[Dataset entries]
★ ★ ★ ★ ★ ★ ★

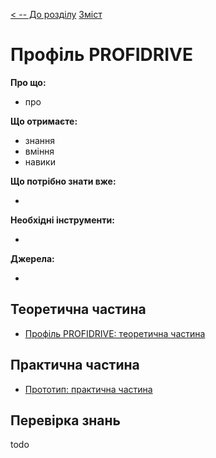[< -- До розділу](../README.md)         [Зміст](../../contents.md)

# Профіль PROFIDRIVE

**Про що:**

- про 

**Що отримаєте:**

- знання 
- вміння 
- навики 

**Що потрібно знати вже:**

- 

**Необхідні інструменти:**

- 

**Джерела:** 

- 

## Теоретична частина

- [Профіль PROFIDRIVE: теоретична частина](teor.md)

## Практична частина

- [Прототип: практична частина](lab.md)

## Перевірка знань

todo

★ ★ ★ ★ ★ ★ ★

## Task details
Write out each line again, exactly as it appears above, except for any picture.

## Solution to the exercise
[< -- До розділу](../README.md)         [Зміст](../../contents.md)

# Профіль PROFIDRIVE

**Про що:**

- про 

**Що отримаєте:**

- знання 
- вміння 
- навики 

**Що потрібно знати вже:**

- 

**Необхідні інструменти:**

- 

**Джерела:** 

- 

## Теоретична частина

- [Профіль PROFIDRIVE: теоретична частина](teor.md)

## Практична частина

- [Прототип: практична частина](lab.md)

## Перевірка знань

todo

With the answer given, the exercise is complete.